The Struggle to Go Global
Going global as an investor is conspicuously problematic—particularly for the value crowd. When we dig into the public markets in places like China and India, we find that corporate behavior is far different from what we have learned to expect in the United States and Europe. The companies just don't appear to be very stable, making calculations of a useful intrinsic value difficult. In fact, the economies themselves appear to be changing rapidly (that is, developing). Additionally, information, even in published financial reports, appears questionable. Unless you're investing short-term, it's a struggle to invest in changing companies in changing environments with limited and/or incorrect information.
Looking at private companies, of which there appear to be a truly large and increasing number, there are problems as well. First, it's hard to find information. And then you discover that you can't get access to the deal anyway. These private companies often are owned by entrepreneurs, families, conglomerates, and state-backed vehicles, and they don't sell easily. And if they do, it's only a minority percentage, never a majority. Plus, significant cross-cultural and cross-border problems exist—language gaps; cultural gaps; differing political, economic, and legal systems. If value-based investing in the U.S. is mostly about finding and accurately measuring unrecognized value, value investing globally seems to be mostly about getting information and access to deals.

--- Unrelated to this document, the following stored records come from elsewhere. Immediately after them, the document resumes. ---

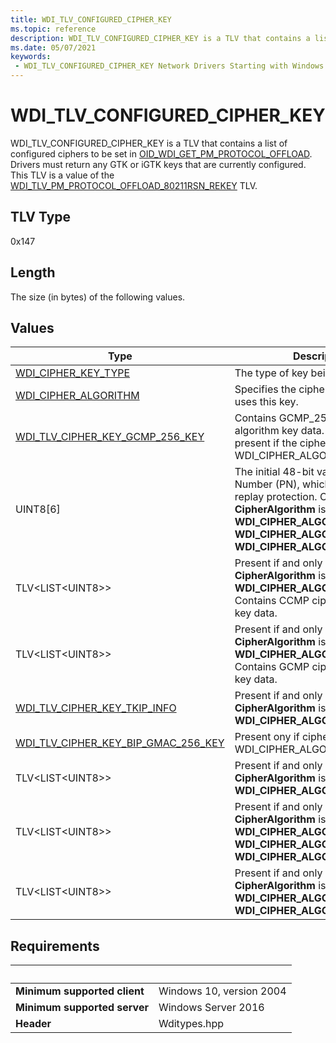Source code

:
 ```yaml
---
title: WDI_TLV_CONFIGURED_CIPHER_KEY
ms.topic: reference
description: WDI_TLV_CONFIGURED_CIPHER_KEY is a TLV that contains a list of configured ciphers to be set in OID_WDI_GET_PM_PROTOCOL_OFFLOAD.
ms.date: 05/07/2021
keywords:
 - WDI_TLV_CONFIGURED_CIPHER_KEY Network Drivers Starting with Windows Vista
---
```


# WDI_TLV_CONFIGURED_CIPHER_KEY

WDI_TLV_CONFIGURED_CIPHER_KEY is a TLV that contains a list of configured ciphers to be set in [OID_WDI_GET_PM_PROTOCOL_OFFLOAD](oid-wdi-get-pm-protocol-offload.md). Drivers must return any GTK or iGTK keys that are currently configured. This TLV is a value of the [WDI_TLV_PM_PROTOCOL_OFFLOAD_80211RSN_REKEY](wdi-tlv-pm-protocol-offload-80211rsn-rekey.md) TLV.

## TLV Type

0x147

## Length

The size (in bytes) of the following values.

## Values

| Type | Description |
| --- | --- |
| [WDI_CIPHER_KEY_TYPE](/windows-hardware/drivers/ddi/wditypes/ne-wditypes-_wdi_cipher_key_type) | The type of key being returned. |
| [WDI_CIPHER_ALGORITHM](/windows-hardware/drivers/ddi/wditypes/ne-wditypes-_wdi_cipher_algorithm) | Specifies the cipher algorithm that uses this key. |
| [WDI_TLV_CIPHER_KEY_GCMP_256_KEY](wdi-tlv-cipher-key-gcmp-256-key.md) | Contains GCMP_256 cipher algorithm key data. This is only present if the cipher algorithm is WDI\_CIPHER\_ALGO\_GCMP\_256. |
| UINT8\[6\] | The initial 48-bit value of the Packet Number (PN), which is used for replay protection. Optional if **CipherAlgorithm** is **WDI_CIPHER_ALGO_WEP40**, **WDI_CIPHER_ALGO_WEP104**, or **WDI_CIPHER_ALGO_WEP**. |
| TLV<LIST\<UINT8>> | Present if and only if **CipherAlgorithm** is **WDI_CIPHER_ALGO_CCMP**. Contains CCMP cipher algorithm key data. |
| TLV<LIST\<UINT8>> | Present if and only if **CipherAlgorithm** is **WDI_CIPHER_ALGO_GCMP**. Contains GCMP cipher algorithm key data. |
| [WDI_TLV_CIPHER_KEY_TKIP_INFO](wdi-tlv-cipher-key-tkip-info.md) | Present if and only if **CipherAlgorithm** is **WDI_CIPHER_ALGO_TKIP**. |
| [WDI_TLV_CIPHER_KEY_BIP_GMAC_256_KEY](wdi-tlv-cipher-key-bip-gmac-256-key.md) | Present ony if cipher algorithm is WDI\_CIPHER\_ALGO\_BIP\_GMAC\_256. |
| TLV<LIST\<UINT8>> | Present if and only if **CipherAlgorithm** is **WDI_CIPHER_ALGO_BIP**. |
| TLV<LIST\<UINT8>> | Present if and only if **CipherAlgorithm** is **WDI_CIPHER_ALGO_WEP40**, **WDI_CIPHER_ALGO_WEP104**, or **WDI_CIPHER_ALGO_WEP**. |
| TLV<LIST\<UINT8>> | Present if and only if **CipherAlgorithm** is in the range of **WDI_CIPHER_ALGO_IHV_START** to **WDI_CIPHER_ALGO_IHV_END**. |

## Requirements

| &nbsp; | &nbsp; |
| ------ | ------ |
| **Minimum supported client** | Windows 10, version 2004 |
| **Minimum supported server** | Windows Server 2016 |
| **Header** | Wditypes.hpp |
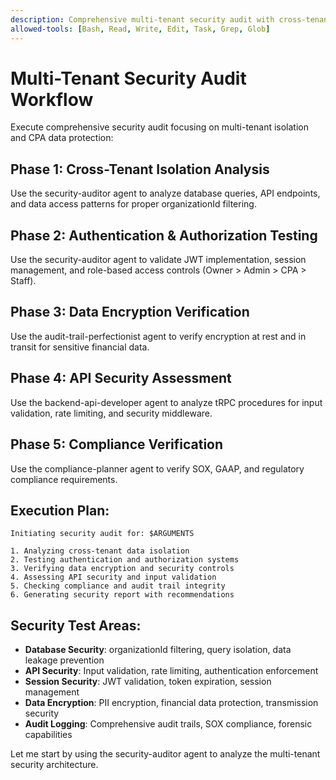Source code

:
 ```yaml
---
description: Comprehensive multi-tenant security audit with cross-tenant isolation testing and vulnerability assessment
allowed-tools: [Bash, Read, Write, Edit, Task, Grep, Glob]
---
```


# Multi-Tenant Security Audit Workflow

Execute comprehensive security audit focusing on multi-tenant isolation and CPA data protection:

## Phase 1: Cross-Tenant Isolation Analysis
Use the security-auditor agent to analyze database queries, API endpoints, and data access patterns for proper organizationId filtering.

## Phase 2: Authentication & Authorization Testing
Use the security-auditor agent to validate JWT implementation, session management, and role-based access controls (Owner > Admin > CPA > Staff).

## Phase 3: Data Encryption Verification
Use the audit-trail-perfectionist agent to verify encryption at rest and in transit for sensitive financial data.

## Phase 4: API Security Assessment
Use the backend-api-developer agent to analyze tRPC procedures for input validation, rate limiting, and security middleware.

## Phase 5: Compliance Verification
Use the compliance-planner agent to verify SOX, GAAP, and regulatory compliance requirements.

## Execution Plan:
```
Initiating security audit for: $ARGUMENTS

1. Analyzing cross-tenant data isolation
2. Testing authentication and authorization systems
3. Verifying data encryption and security controls
4. Assessing API security and input validation
5. Checking compliance and audit trail integrity
6. Generating security report with recommendations
```

## Security Test Areas:
- **Database Security**: organizationId filtering, query isolation, data leakage prevention
- **API Security**: Input validation, rate limiting, authentication enforcement
- **Session Security**: JWT validation, token expiration, session management
- **Data Encryption**: PII encryption, financial data protection, transmission security
- **Audit Logging**: Comprehensive audit trails, SOX compliance, forensic capabilities

Let me start by using the security-auditor agent to analyze the multi-tenant security architecture.
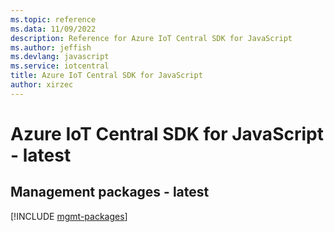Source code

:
 ```yaml
---
ms.topic: reference
ms.data: 11/09/2022
description: Reference for Azure IoT Central SDK for JavaScript
ms.author: jeffish
ms.devlang: javascript
ms.service: iotcentral
title: Azure IoT Central SDK for JavaScript
author: xirzec
---
```

# Azure IoT Central SDK for JavaScript - latest

## Management packages - latest
[!INCLUDE [mgmt-packages](iot-central-mgmt-index.md)]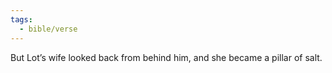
 ```yaml
---
tags:
  - bible/verse
---
```

But Lot’s wife looked back from behind him, and she became a pillar of salt.
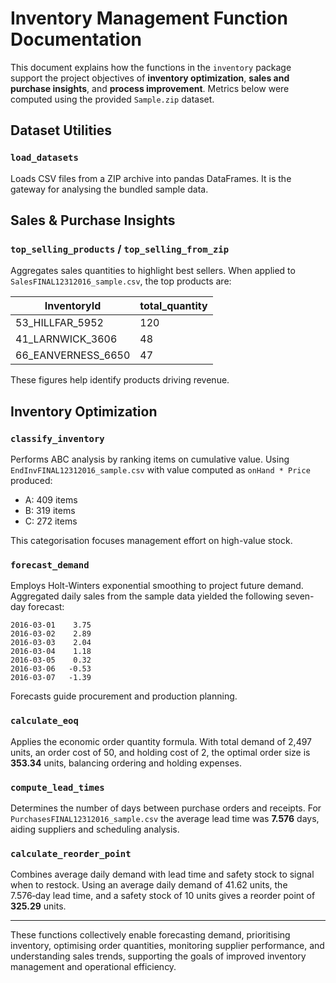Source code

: # Inventory Management Function Documentation

This document explains how the functions in the `inventory` package support the project objectives of **inventory optimization**, **sales and purchase insights**, and **process improvement**. Metrics below were computed using the provided `Sample.zip` dataset.

## Dataset Utilities

### `load_datasets`
Loads CSV files from a ZIP archive into pandas DataFrames. It is the gateway for analysing the bundled sample data.

## Sales & Purchase Insights

### `top_selling_products` / `top_selling_from_zip`
Aggregates sales quantities to highlight best sellers. When applied to `SalesFINAL12312016_sample.csv`, the top products are:

| InventoryId | total_quantity |
|-------------|----------------|
| 53_HILLFAR_5952 | 120 |
| 41_LARNWICK_3606 | 48 |
| 66_EANVERNESS_6650 | 47 |

These figures help identify products driving revenue.

## Inventory Optimization

### `classify_inventory`
Performs ABC analysis by ranking items on cumulative value. Using `EndInvFINAL12312016_sample.csv` with value computed as `onHand * Price` produced:

- A: 409 items
- B: 319 items
- C: 272 items

This categorisation focuses management effort on high-value stock.

### `forecast_demand`
Employs Holt-Winters exponential smoothing to project future demand. Aggregated daily sales from the sample data yielded the following seven-day forecast:

```
2016-03-01    3.75
2016-03-02    2.89
2016-03-03    2.04
2016-03-04    1.18
2016-03-05    0.32
2016-03-06   -0.53
2016-03-07   -1.39
```

Forecasts guide procurement and production planning.

### `calculate_eoq`
Applies the economic order quantity formula. With total demand of 2,497 units, an order cost of 50, and holding cost of 2, the optimal order size is **353.34** units, balancing ordering and holding expenses.

### `compute_lead_times`
Determines the number of days between purchase orders and receipts. For `PurchasesFINAL12312016_sample.csv` the average lead time was **7.576** days, aiding suppliers and scheduling analysis.

### `calculate_reorder_point`
Combines average daily demand with lead time and safety stock to signal when to restock. Using an average daily demand of 41.62 units, the 7.576‑day lead time, and a safety stock of 10 units gives a reorder point of **325.29** units.

---
These functions collectively enable forecasting demand, prioritising inventory, optimising order quantities, monitoring supplier performance, and understanding sales trends, supporting the goals of improved inventory management and operational efficiency.
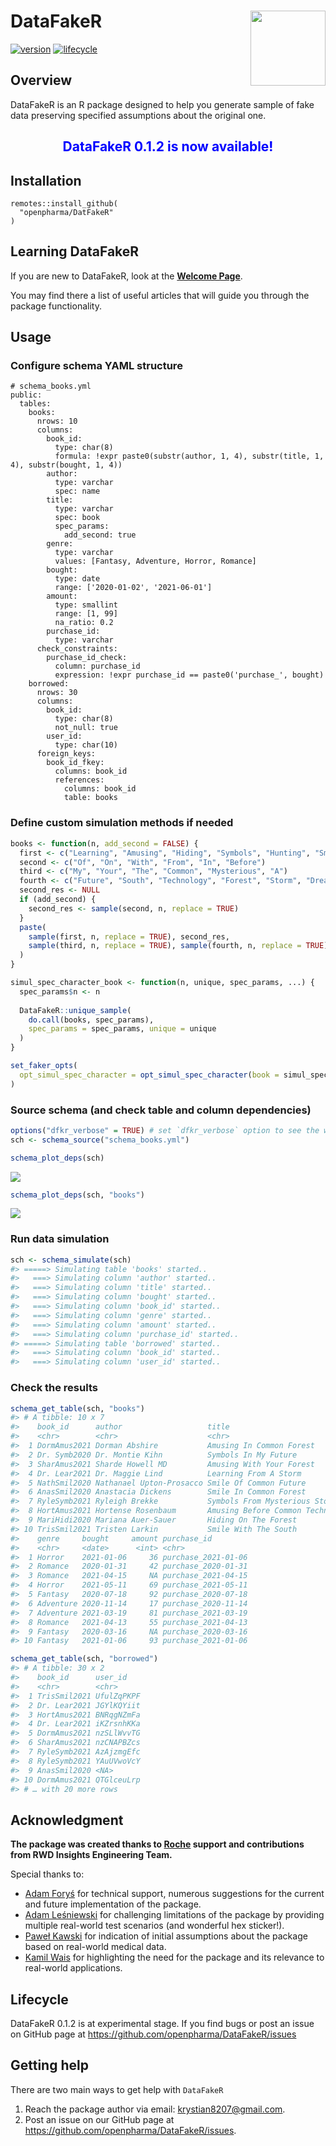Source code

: 
# DataFakeR <img src="README_files/figure-gfm/logo.png" align="right" width="120" />

[![version](https://img.shields.io/static/v1.svg?label=github.com&message=v.0.1.2&color=ff69b4)](https://openpharma.github.io/DataFakeR/)
[![lifecycle](https://img.shields.io/badge/lifecycle-experimental-success.svg)](https://lifecycle.r-lib.org/articles/stages.html#experimental)

## Overview

DataFakeR is an R package designed to help you generate sample of fake
data preserving specified assumptions about the original one.

<center>

## <span style="color:blue"> DataFakeR 0.1.2 is now available\!</span>

</center>

## Installation

    remotes::install_github(
      "openpharma/DatFakeR"
    )

## Learning DataFakeR

If you are new to DataFakeR, look at the **[Welcome
Page](https://openpharma.github.io/DataFakeR/articles/main.html)**.

You may find there a list of useful articles that will guide you through
the package functionality.

## Usage

### Configure schema YAML structure

    # schema_books.yml
    public:
      tables:
        books:
          nrows: 10
          columns:
            book_id:
              type: char(8)
              formula: !expr paste0(substr(author, 1, 4), substr(title, 1, 4), substr(bought, 1, 4))
            author:
              type: varchar
              spec: name
            title:
              type: varchar
              spec: book
              spec_params:
                add_second: true
            genre:
              type: varchar
              values: [Fantasy, Adventure, Horror, Romance]
            bought:
              type: date
              range: ['2020-01-02', '2021-06-01']
            amount:
              type: smallint
              range: [1, 99]
              na_ratio: 0.2
            purchase_id:
              type: varchar
          check_constraints:
            purchase_id_check:
              column: purchase_id
              expression: !expr purchase_id == paste0('purchase_', bought)
        borrowed:
          nrows: 30
          columns:
            book_id:
              type: char(8)
              not_null: true
            user_id:
              type: char(10)
          foreign_keys:
            book_id_fkey:
              columns: book_id
              references:
                columns: book_id
                table: books

### Define custom simulation methods if needed

``` r
books <- function(n, add_second = FALSE) {
  first <- c("Learning", "Amusing", "Hiding", "Symbols", "Hunting", "Smile")
  second <- c("Of", "On", "With", "From", "In", "Before")
  third <- c("My", "Your", "The", "Common", "Mysterious", "A")
  fourth <- c("Future", "South", "Technology", "Forest", "Storm", "Dreams")
  second_res <- NULL
  if (add_second) {
    second_res <- sample(second, n, replace = TRUE)
  }
  paste(
    sample(first, n, replace = TRUE), second_res, 
    sample(third, n, replace = TRUE), sample(fourth, n, replace = TRUE)
  )
}

simul_spec_character_book <- function(n, unique, spec_params, ...) {
  spec_params$n <- n
  
  DataFakeR::unique_sample(
    do.call(books, spec_params), 
    spec_params = spec_params, unique = unique
  )
}

set_faker_opts(
  opt_simul_spec_character = opt_simul_spec_character(book = simul_spec_character_book)
)
```

### Source schema (and check table and column dependencies)

``` r
options("dfkr_verbose" = TRUE) # set `dfkr_verbose` option to see the workflow progress
sch <- schema_source("schema_books.yml")
```

``` r
schema_plot_deps(sch)
```

<img src="README_files/figure-gfm/tbls_dep-1.png" style="display: block; margin: auto;" />

``` r
schema_plot_deps(sch, "books")
```

<img src="README_files/figure-gfm/books_dep-1.png" style="display: block; margin: auto;" />

### Run data simulation

``` r
sch <- schema_simulate(sch)
#> =====> Simulating table 'books' started..
#>   ===> Simulating column 'author' started..
#>   ===> Simulating column 'title' started..
#>   ===> Simulating column 'bought' started..
#>   ===> Simulating column 'book_id' started..
#>   ===> Simulating column 'genre' started..
#>   ===> Simulating column 'amount' started..
#>   ===> Simulating column 'purchase_id' started..
#> =====> Simulating table 'borrowed' started..
#>   ===> Simulating column 'book_id' started..
#>   ===> Simulating column 'user_id' started..
```

### Check the results

``` r
schema_get_table(sch, "books")
#> # A tibble: 10 x 7
#>    book_id      author                   title                           
#>    <chr>        <chr>                    <chr>                           
#>  1 DormAmus2021 Dorman Abshire           Amusing In Common Forest        
#>  2 Dr. Symb2020 Dr. Montie Kihn          Symbols In My Future            
#>  3 SharAmus2021 Sharde Howell MD         Amusing With Your Forest        
#>  4 Dr. Lear2021 Dr. Maggie Lind          Learning From A Storm           
#>  5 NathSmil2020 Nathanael Upton-Prosacco Smile Of Common Future          
#>  6 AnasSmil2020 Anastacia Dickens        Smile In Common Forest          
#>  7 RyleSymb2021 Ryleigh Brekke           Symbols From Mysterious Storm   
#>  8 HortAmus2021 Hortense Rosenbaum       Amusing Before Common Technology
#>  9 MariHidi2020 Mariana Auer-Sauer       Hiding On The Forest            
#> 10 TrisSmil2021 Tristen Larkin           Smile With The South            
#>    genre     bought     amount purchase_id        
#>    <chr>     <date>      <int> <chr>              
#>  1 Horror    2021-01-06     36 purchase_2021-01-06
#>  2 Romance   2020-01-31     42 purchase_2020-01-31
#>  3 Romance   2021-04-15     NA purchase_2021-04-15
#>  4 Horror    2021-05-11     69 purchase_2021-05-11
#>  5 Fantasy   2020-07-18     92 purchase_2020-07-18
#>  6 Adventure 2020-11-14     17 purchase_2020-11-14
#>  7 Adventure 2021-03-19     81 purchase_2021-03-19
#>  8 Romance   2021-04-13     55 purchase_2021-04-13
#>  9 Fantasy   2020-03-16     NA purchase_2020-03-16
#> 10 Fantasy   2021-01-06     93 purchase_2021-01-06
```

``` r
schema_get_table(sch, "borrowed")
#> # A tibble: 30 x 2
#>    book_id      user_id   
#>    <chr>        <chr>     
#>  1 TrisSmil2021 UfulZqPKPF
#>  2 Dr. Lear2021 JGYlKQYiit
#>  3 HortAmus2021 BNRqgNZmFa
#>  4 Dr. Lear2021 iKZrsnhKKa
#>  5 DormAmus2021 nzSLlWvvTG
#>  6 SharAmus2021 nzCNAPBZcs
#>  7 RyleSymb2021 AzAjzmgEfc
#>  8 RyleSymb2021 YAuUVwoVcY
#>  9 AnasSmil2020 <NA>      
#> 10 DormAmus2021 QTGlceuLrp
#> # … with 20 more rows
```

## Acknowledgment

**The package was created thanks to [Roche](https://www.roche.com/)
support and contributions from RWD Insights Engineering Team.**

Special thanks to:

  - [Adam Foryś](mailto:adam.forys@gmail.com) for technical support,
    numerous suggestions for the current and future implementation of
    the package.
  - [Adam Leśniewski](mailto:alesniewski123@gmail.com) for challenging
    limitations of the package by providing multiple real-world test
    scenarios (and wonderful hex sticker\!).
  - [Paweł Kawski](mailto:pawel.kawski@gmail.com) for indication of
    initial assumptions about the package based on real-world medical
    data.
  - [Kamil Wais](mailto:kamil.wais@gmail.com) for highlighting the need
    for the package and its relevance to real-world applications.

## Lifecycle

DataFakeR 0.1.2 is at experimental stage. If you find bugs or post an
issue on GitHub page at <https://github.com/openpharma/DataFakeR/issues>

## Getting help

There are two main ways to get help with `DataFakeR`

1.  Reach the package author via email: <krystian8207@gmail.com>.
2.  Post an issue on our GitHub page at
    <https://github.com/openpharma/DataFakeR/issues>.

Finally, if you do manage to get a deal done, you find yourself a minority owner of an emerging-market company, frequently known as the "sucker at the table." You quickly discover that your contract and Board seat mean little. Corporate governance and minority shareholder rights are nonexistent. A foreigner and his money are very easily parted. Don't be surprised if you are diluted or forced out after you have paid in.
The classic long-term value investing approach assumes many things: ready access to deals, the rule of law, shareholder rights, accurate and available information, a separation of commercial and government activities, and a significant degree of stability in both the company and the market. Few of these assumptions hold as you start to go global. So Western investors either stay in the West or go global but limit themselves to short-term, highly liquid, or speculative and technical strategies.
In doing so, they miss the point and ignore the most important lesson of value investing: An investor can build the most wealth not by speculating or going short-term, but by capturing real economic value in companies. This means staying focused on economic value. It means thinking long-term. And that is the crux of the problem. How do you focus on economic value over the long term, particularly for private companies and illiquid assets, in environments that are inherently unstable and uncertain? The struggle to go global is really the struggle to apply a long-term and value-based investment approach in unstable and uncertain landscapes.